(Data entries)
BEGIN

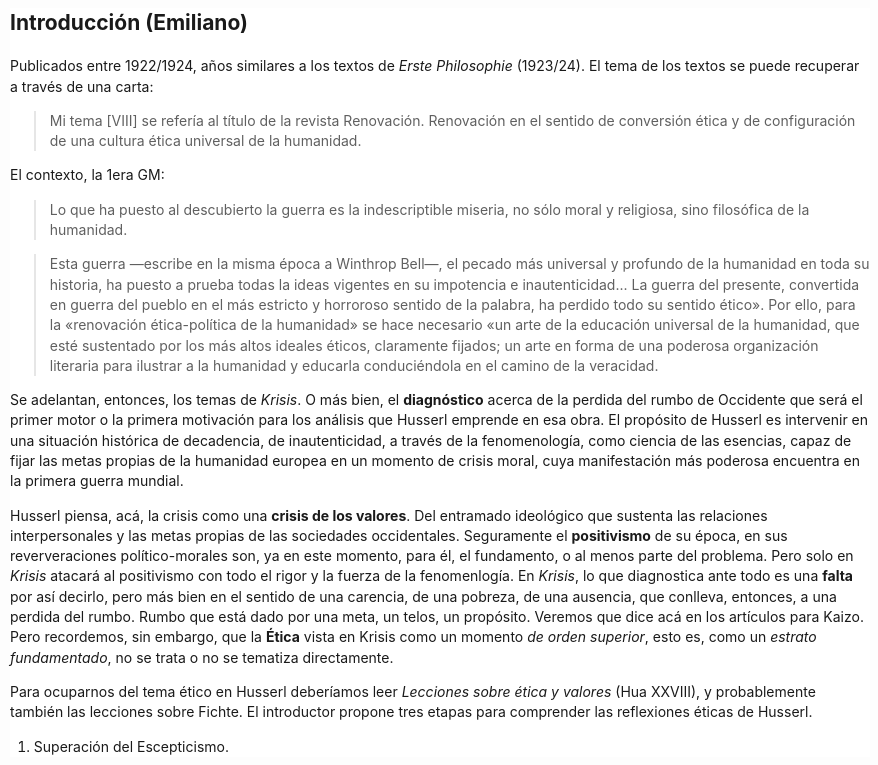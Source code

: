 ## Introducción (Emiliano)

Publicados entre 1922/1924, años similares a los textos de _Erste Philosophie_ (1923/24). El tema de los textos se puede recuperar a través de una carta: 

> Mi tema [VIII] se refería al título de la revista Renovación. Renovación en el sentido de conversión ética y de configuración de una cultura ética universal de la humanidad.

El contexto, la 1era GM:

> Lo que ha puesto al descubierto la guerra es la indescriptible miseria, no sólo moral y religiosa, sino filosófica de la humanidad.

> Esta guerra —escribe en la misma época a Winthrop Bell—, el pecado más universal y profundo de la humanidad en toda su historia, ha puesto a prueba todas la ideas vigentes en su impotencia e inautenticidad... La guerra del presente, convertida en guerra del pueblo en el más estricto y horroroso sentido de la palabra, ha perdido todo su sentido ético». Por ello, para la «renovación ética-política de la humanidad» se hace necesario «un arte de la educación universal de la humanidad, que esté sustentado por los más altos ideales éticos, claramente fijados; un arte en forma de una poderosa organización literaria para ilustrar a la humanidad y educarla conduciéndola en el camino de la veracidad.

Se adelantan, entonces, los temas de _Krisis_. O más bien, el __diagnóstico__ acerca de la perdida del rumbo de Occidente que será el primer motor o la primera motivación para los análisis que Husserl emprende en esa obra. El propósito de Husserl es intervenir en una situación histórica de decadencia, de inautenticidad, a través de la fenomenología, como ciencia de las esencias, capaz de fijar las metas propias de la humanidad europea en un momento de crisis moral, cuya manifestación más poderosa encuentra en la primera guerra mundial. 

Husserl piensa, acá, la crisis como una __crisis de los valores__. Del entramado ideológico que sustenta las relaciones interpersonales y las metas propias de las sociedades occidentales. Seguramente el __positivismo__ de su época, en sus reververaciones político-morales son, ya en este momento, para él, el fundamento, o al menos parte del problema. Pero solo en _Krisis_ atacará al positivismo con todo el rigor y la fuerza de la fenomenlogía. En _Krisis_, lo que diagnostica ante todo es una __falta__ por así decirlo, pero más bien en el sentido de una carencia, de una pobreza, de una ausencia, que conlleva, entonces, a una perdida del rumbo. Rumbo que está dado por una meta, un telos, un propósito. Veremos que dice acá en los artículos para Kaizo. Pero recordemos, sin embargo, que la __Ética__ vista en Krisis como un momento _de orden superior_, esto es, como un _estrato fundamentado_, no se trata o no se tematiza directamente.

Para ocuparnos del tema ético en Husserl deberíamos leer _Lecciones sobre ética y valores_ (Hua XXVIII), y probablemente también las lecciones sobre Fichte. El introductor propone tres etapas para comprender las reflexiones éticas de Husserl.

1. Superación del Escepticismo.

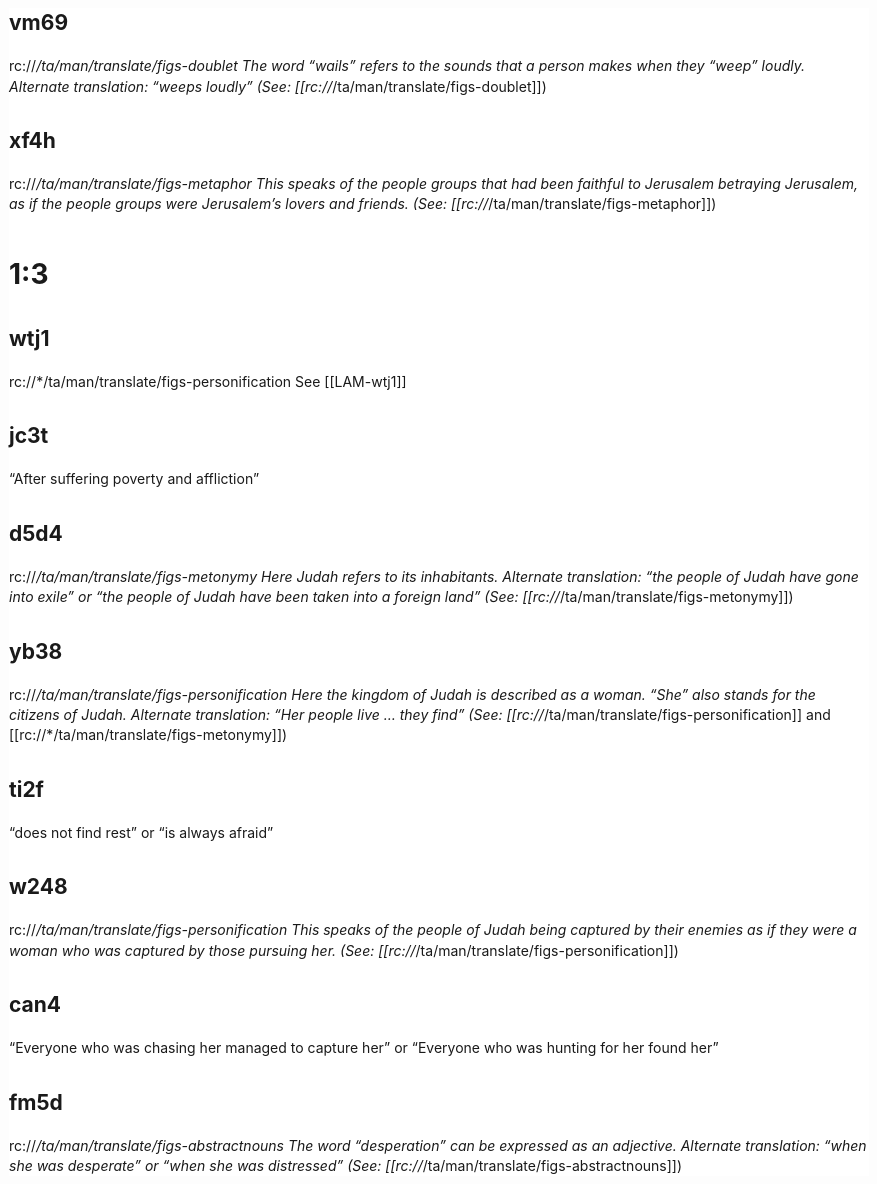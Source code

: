 ## vm69
rc://*/ta/man/translate/figs-doublet
The word “wails” refers to the sounds that a person makes when they “weep” loudly. Alternate translation: “weeps loudly” (See: [[rc://*/ta/man/translate/figs-doublet]])

## xf4h
rc://*/ta/man/translate/figs-metaphor
This speaks of the people groups that had been faithful to Jerusalem betraying Jerusalem, as if the people groups were Jerusalem’s lovers and friends. (See: [[rc://*/ta/man/translate/figs-metaphor]])

# 1:3
## wtj1
rc://*/ta/man/translate/figs-personification
See [[LAM-wtj1]]
## jc3t
“After suffering poverty and affliction”

## d5d4
rc://*/ta/man/translate/figs-metonymy
Here Judah refers to its inhabitants. Alternate translation: “the people of Judah have gone into exile” or “the people of Judah have been taken into a foreign land” (See: [[rc://*/ta/man/translate/figs-metonymy]])

## yb38
rc://*/ta/man/translate/figs-personification
Here the kingdom of Judah is described as a woman. “She” also stands for the citizens of Judah. Alternate translation: “Her people live … they find” (See: [[rc://*/ta/man/translate/figs-personification]] and [[rc://*/ta/man/translate/figs-metonymy]])

## ti2f
“does not find rest” or “is always afraid”

## w248
rc://*/ta/man/translate/figs-personification
This speaks of the people of Judah being captured by their enemies as if they were a woman who was captured by those pursuing her. (See: [[rc://*/ta/man/translate/figs-personification]])

## can4
“Everyone who was chasing her managed to capture her” or “Everyone who was hunting for her found her”

## fm5d
rc://*/ta/man/translate/figs-abstractnouns
The word “desperation” can be expressed as an adjective. Alternate translation: “when she was desperate” or “when she was distressed” (See: [[rc://*/ta/man/translate/figs-abstractnouns]])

END

EXERCISE DETAILS -
If a line of the data above holds the string "crisis", count it, then give only the final number.

RESPONSE TO THIS TASK -
2